*Provided entries:*
----------------------------------------

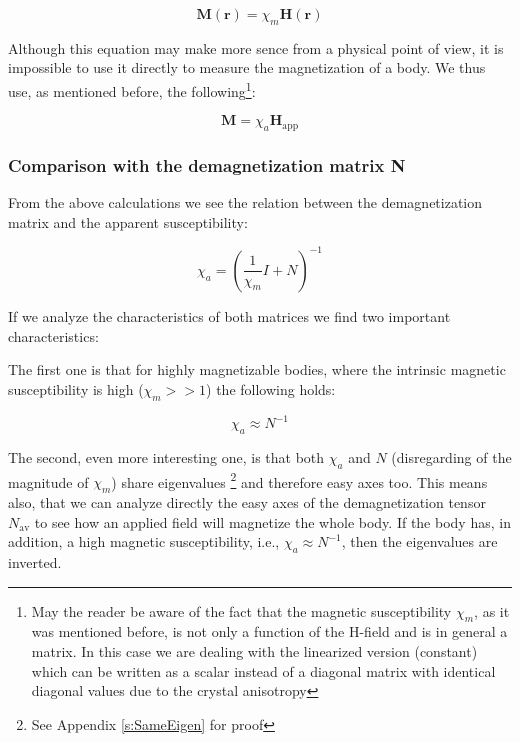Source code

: \begin{equation}
 \textbf{M}(\textbf{r}) = \chi_m\textbf{H}(\textbf{r})
\end{equation}

Although this equation may make more sence from a physical point of view, it is impossible to use it directly to measure the magnetization of a body. We thus use, as mentioned before, the following\footnote{May the reader be aware of the fact that the magnetic susceptibility $\chi_m$, as it was mentioned before, is not only a function of the H-field and is in general a matrix. In this case we are dealing with the linearized version (constant) which can be written as a scalar instead of a diagonal matrix with identical diagonal values due to the crystal anisotropy}:

\begin{equation}
 \textbf{M} = \chi_a\textbf{H}_\text{app}
\end{equation}

\subsubsection{Comparison with the demagnetization matrix N}

From the above calculations we see the relation between the demagnetization matrix and the apparent susceptibility:

\begin{equation}\label{eq:chia}
\chi_a = \left(\frac{1}{\chi_m}I+N\right)^{-1}
\end{equation}

If we analyze the characteristics of both matrices we find two important characteristics:

The first one is that for highly magnetizable bodies, where the intrinsic magnetic susceptibility is high ($\chi_m >>1$) the following holds:

\begin{equation}
\chi_a \approx  N^{-1}
\end{equation}

The second, even more interesting one, is that both $\chi_a$ and $N$ (disregarding of the magnitude of $\chi_m$) share eigenvalues \footnote{See Appendix \ref{s:SameEigen} for proof} and therefore easy axes too. This means also, that we can analyze directly the easy axes of the demagnetization tensor $N_\text{av}$ to see how an applied field will magnetize the whole body. If the body has, in addition, a high magnetic susceptibility, i.e., $\chi_a \approx  N^{-1}$, then the eigenvalues are inverted.\\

----------------------------------------

Your reply should hold only the records, duplicated exactly, without any image.

*Answer below:*
Source code

: \begin{equation}
 \textbf{M}(\textbf{r}) = \chi_m\textbf{H}(\textbf{r})
\end{equation}

Although this equation may make more sence from a physical point of view, it is impossible to use it directly to measure the magnetization of a body. We thus use, as mentioned before, the following\footnote{May the reader be aware of the fact that the magnetic susceptibility $\chi_m$, as it was mentioned before, is not only a function of the H-field and is in general a matrix. In this case we are dealing with the linearized version (constant) which can be written as a scalar instead of a diagonal matrix with identical diagonal values due to the crystal anisotropy}:

\begin{equation}
 \textbf{M} = \chi_a\textbf{H}_\text{app}
\end{equation}

\subsubsection{Comparison with the demagnetization matrix N}

From the above calculations we see the relation between the demagnetization matrix and the apparent susceptibility:

\begin{equation}\label{eq:chia}
\chi_a = \left(\frac{1}{\chi_m}I+N\right)^{-1}
\end{equation}

If we analyze the characteristics of both matrices we find two important characteristics:

The first one is that for highly magnetizable bodies, where the intrinsic magnetic susceptibility is high ($\chi_m >>1$) the following holds:

\begin{equation}
\chi_a \approx  N^{-1}
\end{equation}

The second, even more interesting one, is that both $\chi_a$ and $N$ (disregarding of the magnitude of $\chi_m$) share eigenvalues \footnote{See Appendix \ref{s:SameEigen} for proof} and therefore easy axes too. This means also, that we can analyze directly the easy axes of the demagnetization tensor $N_\text{av}$ to see how an applied field will magnetize the whole body. If the body has, in addition, a high magnetic susceptibility, i.e., $\chi_a \approx  N^{-1}$, then the eigenvalues are inverted.\\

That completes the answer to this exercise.